Trust me on this one, unless asked, nobody in the Mets’ clubhouse is talking about the Yankees.
“I’d rather not play them,’’ Mets manager Willie Randolph said. “To me, interleague play has run its course.’’
Players and managers from both teams this week, of course, will say it’s great for the fans, but aren’t many of those fans ones with corporate connections? They say those things because they think that’s what you want to hear.
Truth it, Randolph is right. Interleague play has run its course. Actually, it never should have had a course. Most players hate it, and believe the Subway Series is more trouble than its worth.
Major League Baseball will point to sellouts this weekend at Shea and later at Yankee Stadium, and mention the Cubs and White Sox. But, truth is, outside those four teams and maybe the ones in LA, it’s not that big a deal.
More than half the teams don’t have what you’d call a natural rival.

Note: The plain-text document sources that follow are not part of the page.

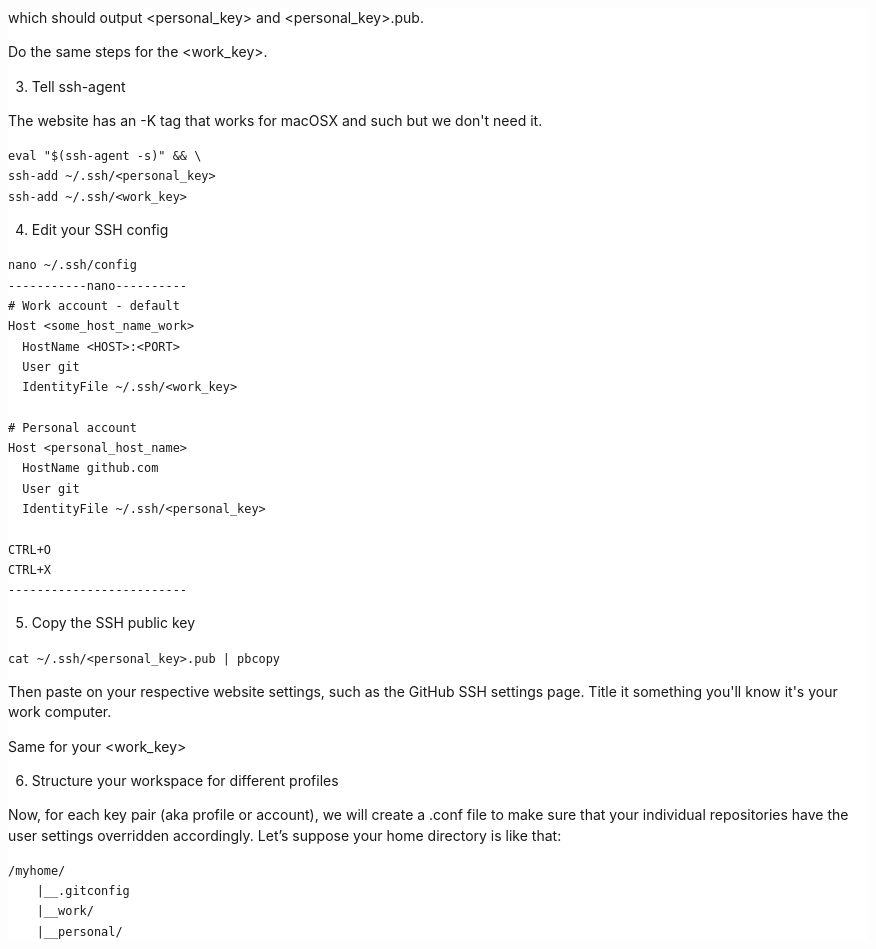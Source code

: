 which should output <personal_key> and <personal_key>.pub.

Do the same steps for the <work_key>.

3. Tell ssh-agent

The website has an -K tag that works for macOSX and such but we don't need it.

```
eval "$(ssh-agent -s)" && \
ssh-add ~/.ssh/<personal_key> 
ssh-add ~/.ssh/<work_key> 
```

4. Edit your SSH config

```
nano ~/.ssh/config
-----------nano----------
# Work account - default
Host <some_host_name_work>
  HostName <HOST>:<PORT>
  User git
  IdentityFile ~/.ssh/<work_key> 

# Personal account
Host <personal_host_name>
  HostName github.com
  User git
  IdentityFile ~/.ssh/<personal_key>

CTRL+O
CTRL+X
-------------------------
```

5. Copy the SSH public key

```
cat ~/.ssh/<personal_key>.pub | pbcopy
```

Then paste on your respective website settings, such as the GitHub SSH settings page. Title it something you'll know it's your work computer.

Same for your <work_key>

6. Structure your workspace for different profiles

Now, for each key pair (aka profile or account), we will create a .conf file to make sure that your individual repositories have the user settings overridden accordingly.
Let’s suppose your home directory is like that:

```
/myhome/
    |__.gitconfig
    |__work/
    |__personal/
```
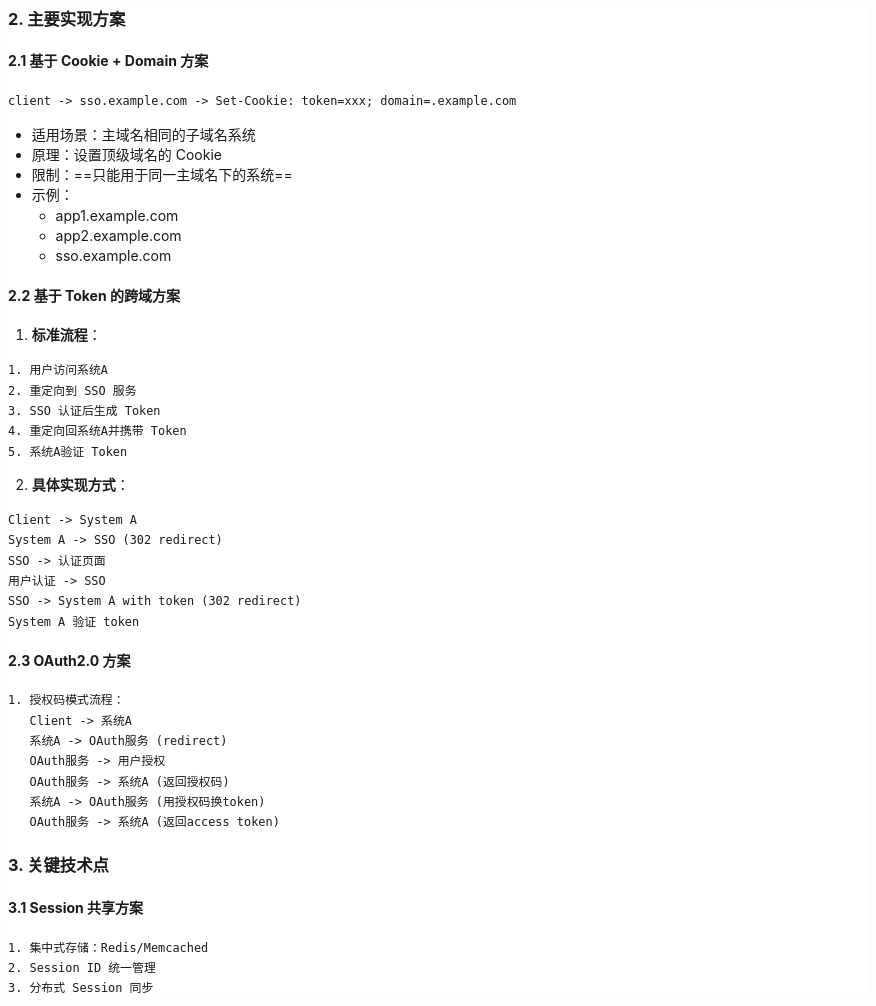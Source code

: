 ### 2. 主要实现方案

#### 2.1 基于 Cookie + Domain 方案

```
client -> sso.example.com -> Set-Cookie: token=xxx; domain=.example.com
```
- 适用场景：主域名相同的子域名系统
- 原理：设置顶级域名的 Cookie
- 限制：==只能用于同一主域名下的系统==
- 示例：
  - app1.example.com
  - app2.example.com
  - sso.example.com

#### 2.2 基于 Token 的跨域方案

1. **标准流程**：
```
1. 用户访问系统A
2. 重定向到 SSO 服务
3. SSO 认证后生成 Token
4. 重定向回系统A并携带 Token
5. 系统A验证 Token
```

2. **具体实现方式**：
```
Client -> System A
System A -> SSO (302 redirect)
SSO -> 认证页面
用户认证 -> SSO
SSO -> System A with token (302 redirect)
System A 验证 token
```

#### 2.3 OAuth2.0 方案

```
1. 授权码模式流程：
   Client -> 系统A
   系统A -> OAuth服务 (redirect)
   OAuth服务 -> 用户授权
   OAuth服务 -> 系统A (返回授权码)
   系统A -> OAuth服务 (用授权码换token)
   OAuth服务 -> 系统A (返回access token)
```

### 3. 关键技术点

#### 3.1 Session 共享方案

```
1. 集中式存储：Redis/Memcached
2. Session ID 统一管理
3. 分布式 Session 同步
```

Even so, Major League Baseball will come out with all sorts of attendance figures this weekend, but it is bogus. Some teams, with their taxpayer-built stadiums, sell out anyway, so how can you differentiate between an interleague sellout and a regular one?
And, when you’re hearing these attendance numbers don’t forget the weather is getting better and we’re talking the weekend, when kids aren’t in school. When we talk crowds for Reds and Royals in the middle of the week in April, I’ll listen.
Until then, you can make the figures read anything you want.
Let’s put it this way. If interleague play were anything but a gimmick, then why not have it all the time? If the public were really interested in seeing teams from the other league, then why don’t they schedule it that way all the time?
The supposed argument for interleague play is it provides a gate spike for the bottom feeders, teams like Kansas City, Pittsburgh, Tampa Bay and Florida.
Just wondering, but how did the Yankees and Red Sox playing in Montreal help the Expos?
Personally, I’d rather see them bag interleague and go with a balanced schedule, where every team plays every other team the same number of times. That is a true, fair schedule.
They way it worked for over 100 years before baseball started this nonsense.
And, it will always be nonsense.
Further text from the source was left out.